Development of microsatellite markers has been an increasing trend in crop genetic studies because of
their applicability in breeding programs. Here we report the development of inter simple sequence
repeat (SSRs) in pomegranate (Punica granatum L.) using an enrichment method that makes use of magnetic
beads. Enriched genomic libraries with AG and ATG microsatellite motifs were constructed, and 60 positive clones were detected by a colony PCR technique, of which 43 clones showed high-quality sequences. Out of these, 32 (74.4%) contained microsatellite sequences and 25 primer pairs were designed, of which 11 (44%) revealed polymorphisms, 12 (48%) showed monomorphic patterns and 2 (8%) generated poor amplification on a set of 20 pomegranate genotypes.
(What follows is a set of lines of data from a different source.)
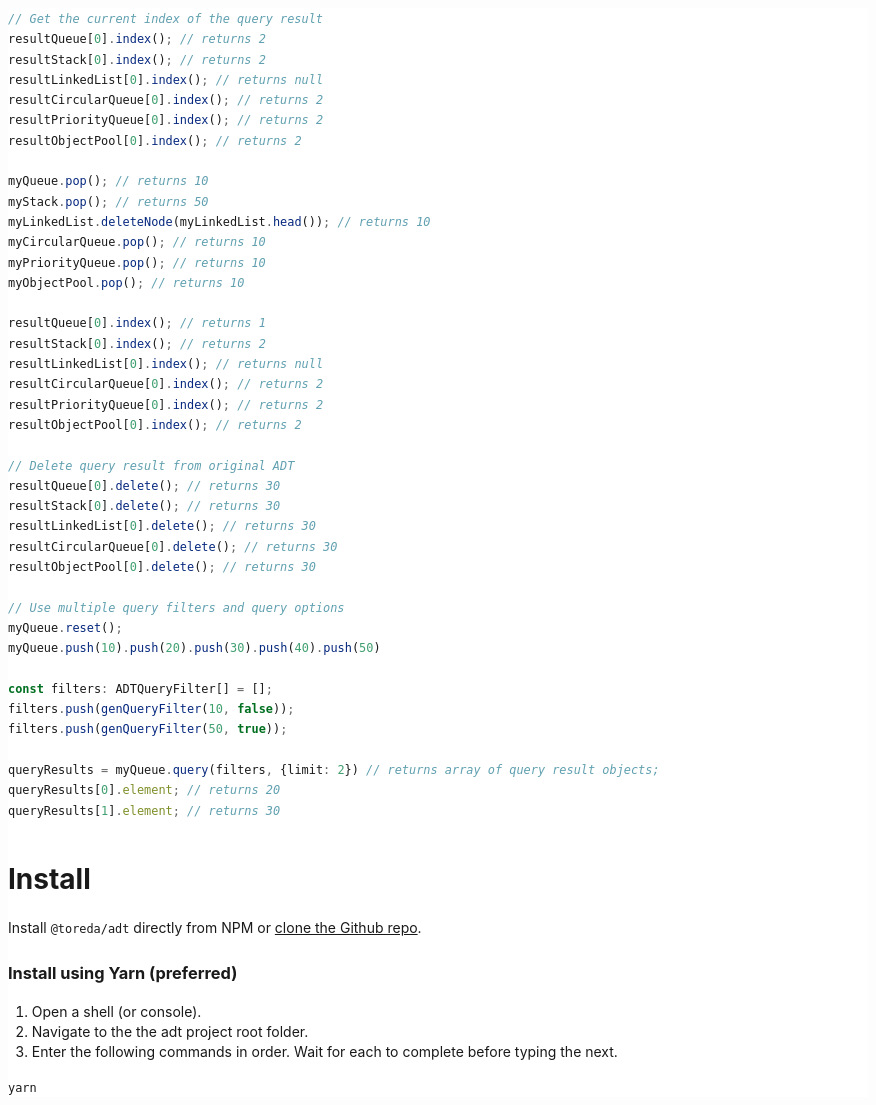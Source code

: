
 ```typescript
// Get the current index of the query result
resultQueue[0].index(); // returns 2
resultStack[0].index(); // returns 2
resultLinkedList[0].index(); // returns null
resultCircularQueue[0].index(); // returns 2
resultPriorityQueue[0].index(); // returns 2
resultObjectPool[0].index(); // returns 2

myQueue.pop(); // returns 10
myStack.pop(); // returns 50
myLinkedList.deleteNode(myLinkedList.head()); // returns 10
myCircularQueue.pop(); // returns 10
myPriorityQueue.pop(); // returns 10
myObjectPool.pop(); // returns 10

resultQueue[0].index(); // returns 1
resultStack[0].index(); // returns 2
resultLinkedList[0].index(); // returns null
resultCircularQueue[0].index(); // returns 2
resultPriorityQueue[0].index(); // returns 2
resultObjectPool[0].index(); // returns 2

// Delete query result from original ADT
resultQueue[0].delete(); // returns 30
resultStack[0].delete(); // returns 30
resultLinkedList[0].delete(); // returns 30
resultCircularQueue[0].delete(); // returns 30
resultObjectPool[0].delete(); // returns 30

// Use multiple query filters and query options
myQueue.reset();
myQueue.push(10).push(20).push(30).push(40).push(50)

const filters: ADTQueryFilter[] = [];
filters.push(genQueryFilter(10, false));
filters.push(genQueryFilter(50, true));

queryResults = myQueue.query(filters, {limit: 2}) // returns array of query result objects;
queryResults[0].element; // returns 20
queryResults[1].element; // returns 30
```

# Install
Install `@toreda/adt` directly from NPM or [clone the Github repo](https://github.com/toreda/adt).

### Install using Yarn (preferred)
 1. Open a shell (or console).
 2. Navigate to the the adt project root folder.
 3. Enter the following commands in order. Wait for each to complete before typing the next.
```bash
yarn
```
Eleven microsatellite primers (two of them amplified two loci) were selected to assess polymorphism in the set of genotypes. There were 44 alleles amplified over 13 loci, with an average of 3.38 alleles per locus. The mean polymorphism information content (PIC) value was 0.433 over 13 loci, which shows that the majority of the microsatellite loci are highly informative. Cluster analysis was able to separate genotypes based on their geographical distribution and type (i.e., wild or domestic). This study shows the isolation efficiency of the magnetic beads technique, the abundance of microsatellites in pomegranate, and their potential application in pomegranate genome mapping and genotyping.